_DATA TO EXAMINE_
▬▬▬

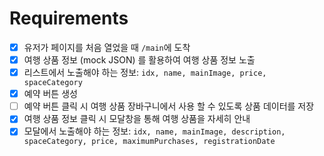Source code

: # Requirements

- [x] 유저가 페이지를 처음 열었을 때 `/main`에 도착
- [x] 여행 상품 정보 (mock JSON) 를 활용하여 여행 상품 정보 노출
- [x] 리스트에서 노출해야 하는 정보: `idx, name, mainImage, price, spaceCategory`
- [x] 예약 버튼 생성 
- [ ] 예약 버튼 클릭 시 여행 상품 장바구니에서 사용 할 수 있도록 상품 데이터를 저장
- [x] 여행 상품 정보 클릭 시 모달창을 통해 여행 상품을 자세히 안내
- [x] 모달에서 노출해야 하는 정보: `idx, name, mainImage, description, spaceCategory, price, maximumPurchases, registrationDate`
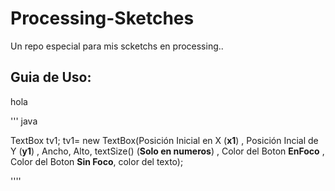# Processing-Sketches
Un repo especial para mis scketchs en processing..
## Guia de Uso: ##
hola

''' java

TextBox tv1;
tv1= new TextBox(Posición Inicial en X (**x1**) , Posición Incial de Y (**y1**) , Ancho, Alto, textSize() (**Solo en numeros**) , Color del Boton **EnFoco** , Color del Boton **Sin Foco**, color del texto);

''''
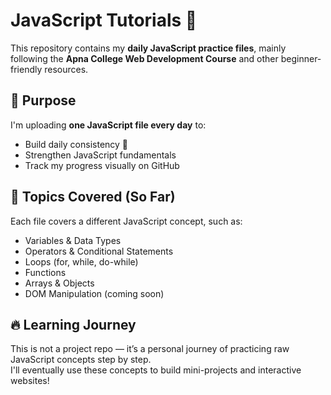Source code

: # JavaScript Tutorials 🚀

This repository contains my **daily JavaScript practice files**, mainly following the **Apna College Web Development Course** and other beginner-friendly resources.

## 📅 Purpose
I'm uploading **one JavaScript file every day** to:
- Build daily consistency 💪
- Strengthen JavaScript fundamentals
- Track my progress visually on GitHub

## 🧠 Topics Covered (So Far)
Each file covers a different JavaScript concept, such as:
- Variables & Data Types
- Operators & Conditional Statements
- Loops (for, while, do-while)
- Functions
- Arrays & Objects
- DOM Manipulation (coming soon)

## 🔥 Learning Journey
This is not a project repo — it’s a personal journey of practicing raw JavaScript concepts step by step.  
I'll eventually use these concepts to build mini-projects and interactive websites!


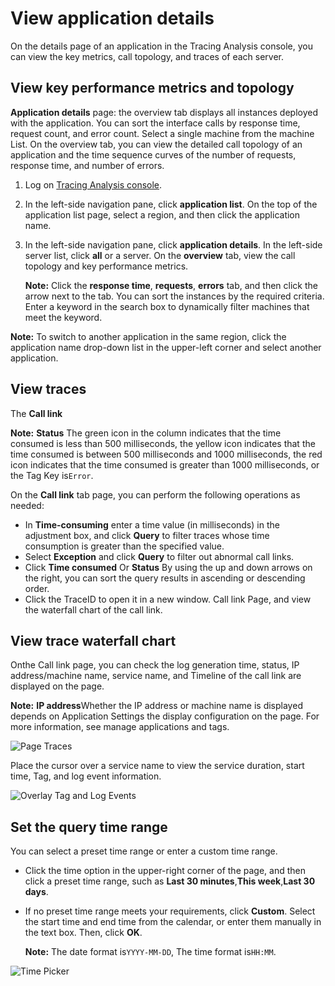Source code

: # View application details

On the details page of an application in the Tracing Analysis console, you can view the key metrics, call topology, and traces of each server.

## View key performance metrics and topology

**Application details** page: the overview tab displays all instances deployed with the application. You can sort the interface calls by response time, request count, and error count. Select a single machine from the machine List. On the overview tab, you can view the detailed call topology of an application and the time sequence curves of the number of requests, response time, and number of errors.

1.  Log on [Tracing Analysis console](https://tracing-sg.console.aliyun.com/).

2.  In the left-side navigation pane, click **application list**. On the top of the application list page, select a region, and then click the application name.

3.  In the left-side navigation pane, click **application details**. In the left-side server list, click **all** or a server. On the **overview** tab, view the call topology and key performance metrics.

    **Note:** Click the **response time**, **requests**, **errors** tab, and then click the arrow next to the tab. You can sort the instances by the required criteria. Enter a keyword in the search box to dynamically filter machines that meet the keyword.


**Note:** To switch to another application in the same region, click the application name drop-down list in the upper-left corner and select another application.

## View traces

The **Call link**

**Note:** **Status** The green icon in the column indicates that the time consumed is less than 500 milliseconds, the yellow icon indicates that the time consumed is between 500 milliseconds and 1000 milliseconds, the red icon indicates that the time consumed is greater than 1000 milliseconds, or the Tag Key is`Error`.

On the **Call link** tab page, you can perform the following operations as needed:

-   In **Time-consuming** enter a time value \(in milliseconds\) in the adjustment box, and click **Query** to filter traces whose time consumption is greater than the specified value.
-   Select **Exception** and click **Query** to filter out abnormal call links.
-   Click **Time consumed** Or **Status** By using the up and down arrows on the right, you can sort the query results in ascending or descending order.
-   Click the TraceID to open it in a new window. Call link Page, and view the waterfall chart of the call link.

## View trace waterfall chart

Onthe Call link page, you can check the log generation time, status, IP address/machine name, service name, and Timeline of the call link are displayed on the page.

**Note:** **IP address**Whether the IP address or machine name is displayed depends on Application Settings the display configuration on the page. For more information, see manage applications and tags.

![Page Traces](../images/p53827.png "Trace page")

Place the cursor over a service name to view the service duration, start time, Tag, and log event information.

![Overlay Tag and Log Events](https://static-aliyun-doc.oss-accelerate.aliyuncs.com/assets/img/en-US/3806359851/p53828.png)

## Set the query time range

You can select a preset time range or enter a custom time range.

-   Click the time option in the upper-right corner of the page, and then click a preset time range, such as **Last 30 minutes**,**This week**,**Last 30 days**.
-   If no preset time range meets your requirements, click **Custom**. Select the start time and end time from the calendar, or enter them manually in the text box. Then, click **OK**.

    **Note:** The date format is`YYYY-MM-DD`, The time format is`HH:MM`.


![Time Picker](../images/p53830.png "Query time range selector")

▬▬▬

_TRY IT_
The span to give again runs from the line with "## View trace waterfall chart" through the last line of the records above; reproduce it exactly and nothing more.

_SOLUTION FOR THIS TASK_
## View trace waterfall chart

Onthe Call link page, you can check the log generation time, status, IP address/machine name, service name, and Timeline of the call link are displayed on the page.

**Note:** **IP address**Whether the IP address or machine name is displayed depends on Application Settings the display configuration on the page. For more information, see manage applications and tags.

![Page Traces](../images/p53827.png "Trace page")

Place the cursor over a service name to view the service duration, start time, Tag, and log event information.

![Overlay Tag and Log Events](https://static-aliyun-doc.oss-accelerate.aliyuncs.com/assets/img/en-US/3806359851/p53828.png)

## Set the query time range

You can select a preset time range or enter a custom time range.

-   Click the time option in the upper-right corner of the page, and then click a preset time range, such as **Last 30 minutes**,**This week**,**Last 30 days**.
-   If no preset time range meets your requirements, click **Custom**. Select the start time and end time from the calendar, or enter them manually in the text box. Then, click **OK**.

    **Note:** The date format is`YYYY-MM-DD`, The time format is`HH:MM`.


![Time Picker](../images/p53830.png "Query time range selector")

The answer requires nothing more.